#### [What is expected]
Wherever a line of the records contains "name", copy that line.

*** Material provided

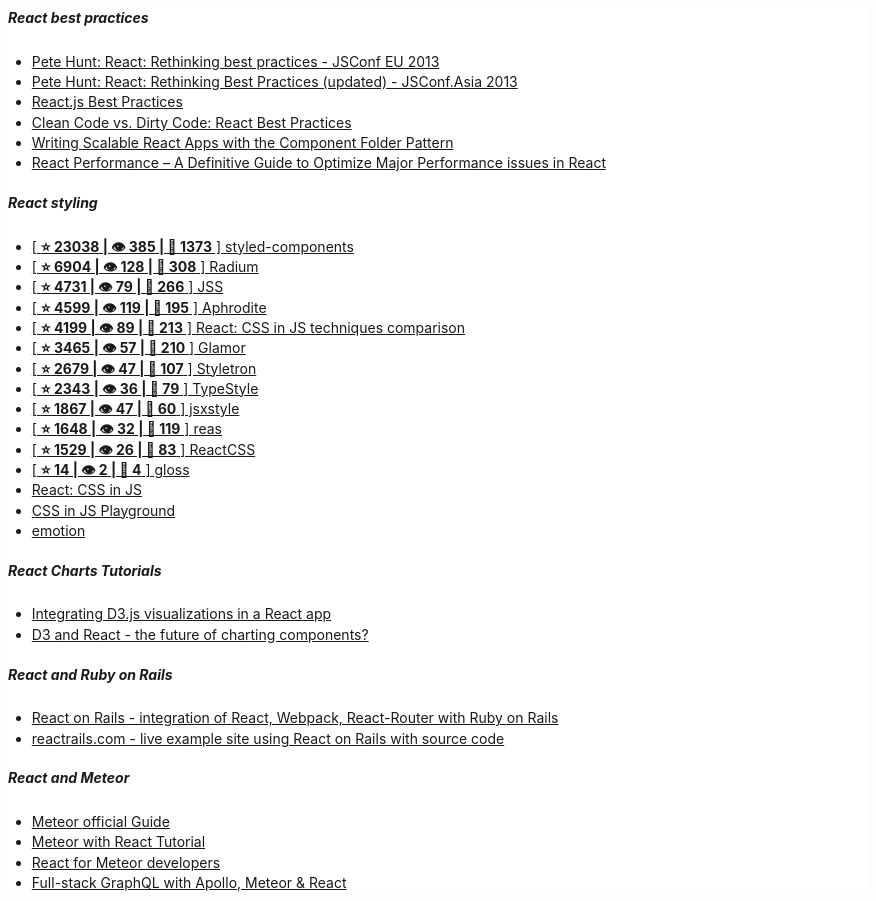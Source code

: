 ##### React best practices

* [Pete Hunt: React: Rethinking best practices - JSConf EU 2013](https://www.youtube.com/watch?v=x7cQ3mrcKaY)
* [Pete Hunt: React: Rethinking Best Practices (updated) - JSConf.Asia 2013](https://www.youtube.com/watch?v=DgVS-zXgMTk)
* [React.js Best Practices](https://github.com/ximet/awesome-best-practices/blob/master/frontend/react/bestPracticeReact.md)
* [Clean Code vs. Dirty Code: React Best Practices](http://americanexpress.io/clean-code-dirty-code/)
* [Writing Scalable React Apps with the Component Folder Pattern](https://medium.com/styled-components/component-folder-pattern-ee42df37ec68)
* [React Performance – A Definitive Guide to Optimize Major Performance issues in React](https://www.simform.com/react-performance/)

##### React styling
* [[ **⭐ 23038 | 👁️ 385 | 🔀 1373** ] styled-components](https://github.com/styled-components/styled-components)
* [[ **⭐ 6904 | 👁️ 128 | 🔀 308** ] Radium](https://github.com/FormidableLabs/radium)
* [[ **⭐ 4731 | 👁️ 79 | 🔀 266** ] JSS](https://github.com/cssinjs/jss)
* [[ **⭐ 4599 | 👁️ 119 | 🔀 195** ] Aphrodite](https://github.com/Khan/aphrodite)
* [[ **⭐ 4199 | 👁️ 89 | 🔀 213** ] React: CSS in JS techniques comparison](https://github.com/MicheleBertoli/css-in-js)
* [[ **⭐ 3465 | 👁️ 57 | 🔀 210** ] Glamor](https://github.com/threepointone/glamor)
* [[ **⭐ 2679 | 👁️ 47 | 🔀 107** ] Styletron](https://github.com/rtsao/styletron)
* [[ **⭐ 2343 | 👁️ 36 | 🔀 79** ] TypeStyle](https://github.com/typestyle/typestyle)
* [[ **⭐ 1867 | 👁️ 47 | 🔀 60** ] jsxstyle](https://github.com/petehunt/jsxstyle)
* [[ **⭐ 1648 | 👁️ 32 | 🔀 119** ] reas](https://github.com/diegohaz/reas)
* [[ **⭐ 1529 | 👁️ 26 | 🔀 83** ] ReactCSS](https://github.com/casesandberg/reactcss)
* [[ **⭐ 14 | 👁️ 2 | 🔀 4** ] gloss](https://github.com/motion/gloss)
* [React: CSS in JS](http://blog.vjeux.com/2014/javascript/react-css-in-js-nationjs.html)
* [CSS in JS Playground](https://css-in-js-playground.com)
* [emotion](https://emotion.sh/)

##### React Charts Tutorials
* [Integrating D3.js visualizations in a React app](http://nicolashery.com/integrating-d3js-visualizations-in-a-react-app/)
* [D3 and React - the future of charting components?](http://10consulting.com/2014/02/19/d3-plus-reactjs-for-charting/)

##### React and Ruby on Rails
* [React on Rails - integration of React, Webpack, React-Router with Ruby on Rails](https://github.com/shakacode/react_on_rails/)
* [reactrails.com - live example site using React on Rails with source code](http://www.reactrails.com/)

##### React and Meteor
* [Meteor official Guide](http://guide.meteor.com/react.html)
* [Meteor with React Tutorial](https://www.meteor.com/tutorials/react/creating-an-app)
* [React for Meteor developers](http://blog.differential.com/react-for-meteor-developers/)
* [Full-stack GraphQL with Apollo, Meteor & React](https://www.youtube.com/playlist?list=PLLnpHn493BHFTDL9M1PKnxQwBwOZ8J-h4)
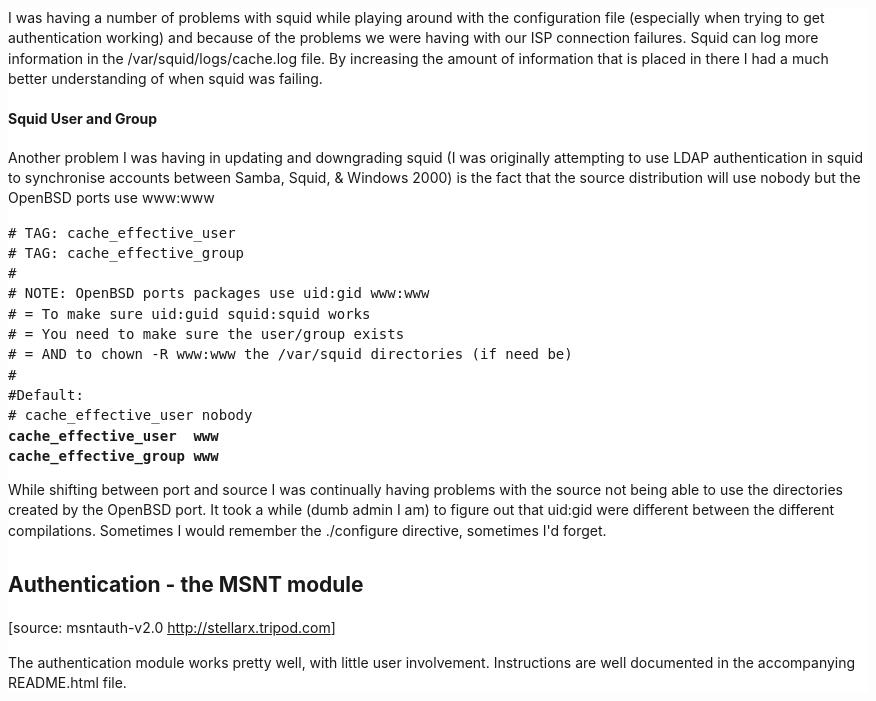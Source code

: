 I was having a number of problems with squid while 
playing around with the configuration file (especially when trying to get authentication 
working) and because of the problems we were having with our ISP connection 
failures. Squid can log more information in the /var/squid/logs/cache.log file. 
By increasing the amount of information that is placed in there I had a much 
better understanding of when squid was failing.</p>

#### <a name="squidMiscUser"></a>Squid User and Group

Another problem I was having in updating and downgrading 
squid (I was originally attempting to use LDAP authentication in squid to synchronise 
accounts between Samba, Squid, &amp; Windows 2000) is the fact that the source 
distribution will use nobody but the OpenBSD ports use www:www</p>


<pre class="command-line"># TAG: cache_effective_user
# TAG: cache_effective_group
#
# NOTE: OpenBSD ports packages use uid:gid www:www
# = To make sure uid:guid squid:squid works
# = You need to make sure the user/group exists
# = AND to chown -R www:www the /var/squid directories (if need be)
# 
#Default:
# cache_effective_user nobody
<b>cache_effective_user  www
cache_effective_group www</b>
</pre>

While shifting between port and source I was continually having problems with 
the source not being able to use the directories created by the OpenBSD port. 
It took a while (dumb admin I am) to figure out that uid:gid were different 
between the different compilations. Sometimes I would remember the ./configure 
directive, sometimes I'd forget.</p>

## <a name="squidAUTHinstall"></a>Authentication - the MSNT module

[source: msntauth-v2.0 <a href="http://stellarx.tripod.com">http://stellarx.tripod.com</a>]</p>

The authentication module works pretty well, with 
little user involvement. Instructions are well documented in the accompanying 
README.html file.</p>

******

#### [Written solution]
#### <a name="squidMiscUser"></a>Squid User and Group
## <a name="squidAUTHinstall"></a>Authentication - the MSNT module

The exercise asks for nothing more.